Our eyes meet. Where I expect to see disdain, I see a solemn smile and sad eyes.
We both remember.
And with the realization that what we are feeling is not the present, but the past, we disentangle.
“Sorry about your cookie, I–” He pushes curls from his forehead.
“Oh, it’s fine. It was funny, it was…” I try to laugh it off, but I’m all turned around, topsy turvy.
“We should clean up.” I grab a rag hanging over the faucet. When I turn, Red is standing in the hall, just outside the light.
She was watching us. I pretend like I don’t notice her.
However, it’s clear whether she admits it or not what she and Oliver are trying to accomplish by me being here.
She’s going to learn the hard way that Trevor McCoy and I are nothing but a memory. For all of us.
5
TREVOR
Visitingthe Christmas market with the Hawthorn family isn’t as fun as it was when we first started the tradition. When it was just us guys, we’d get drunk on German beer and eat more Wiener schnitzel than we knew what to do with.

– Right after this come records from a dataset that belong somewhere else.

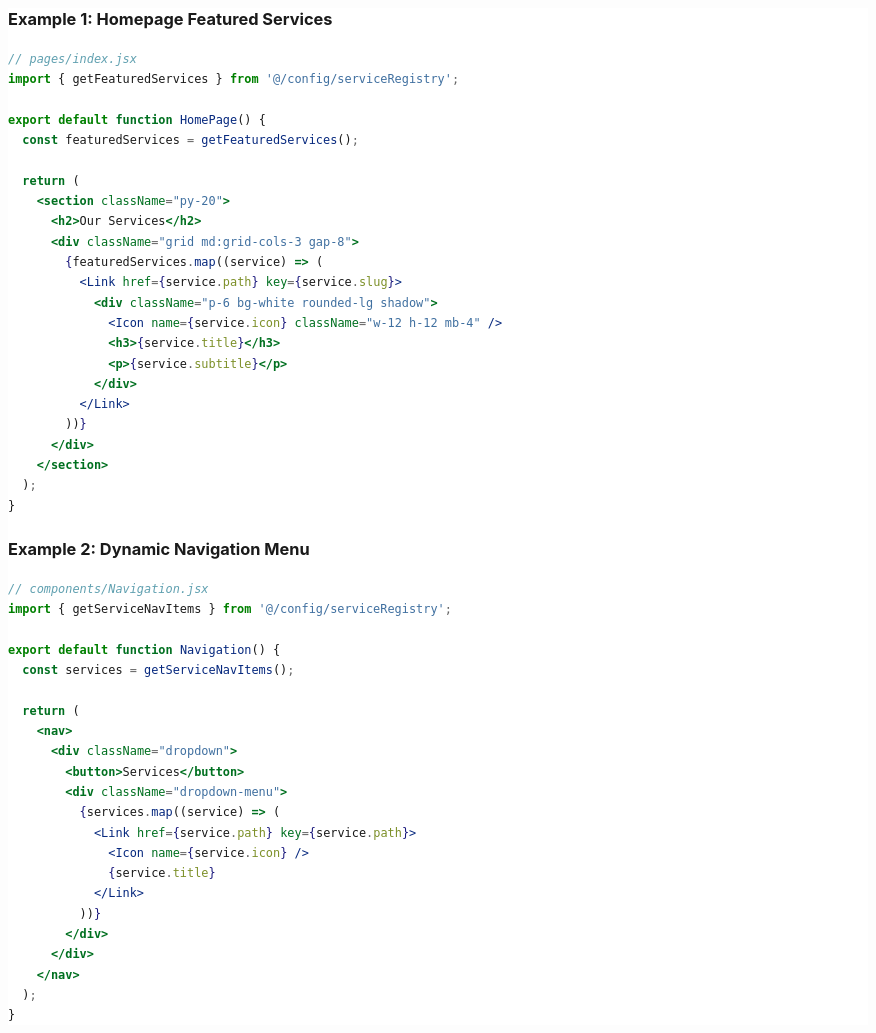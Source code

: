 ### Example 1: Homepage Featured Services

```jsx
// pages/index.jsx
import { getFeaturedServices } from '@/config/serviceRegistry';

export default function HomePage() {
  const featuredServices = getFeaturedServices();
  
  return (
    <section className="py-20">
      <h2>Our Services</h2>
      <div className="grid md:grid-cols-3 gap-8">
        {featuredServices.map((service) => (
          <Link href={service.path} key={service.slug}>
            <div className="p-6 bg-white rounded-lg shadow">
              <Icon name={service.icon} className="w-12 h-12 mb-4" />
              <h3>{service.title}</h3>
              <p>{service.subtitle}</p>
            </div>
          </Link>
        ))}
      </div>
    </section>
  );
}
```

### Example 2: Dynamic Navigation Menu

```jsx
// components/Navigation.jsx
import { getServiceNavItems } from '@/config/serviceRegistry';

export default function Navigation() {
  const services = getServiceNavItems();
  
  return (
    <nav>
      <div className="dropdown">
        <button>Services</button>
        <div className="dropdown-menu">
          {services.map((service) => (
            <Link href={service.path} key={service.path}>
              <Icon name={service.icon} />
              {service.title}
            </Link>
          ))}
        </div>
      </div>
    </nav>
  );
}
```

Now, it’s just a night of glorified babysitting.
Don’t get me wrong, there’s something about seeing the market through the eyes of a child that is fun and exciting, but all that stops once someone needs a bathroom and the porta potties are all the way at the other end of the market.
I’m more of a glorified chaperone than anything, and that’s just fine. It’s one night.
Still, that doesn’t mean I don’t keep checking my watch to see if I can get away with sneaking away yet.
Hayden, Jarred and June’s son, cries out for my attention. “Uncle Trevor, lift me up!”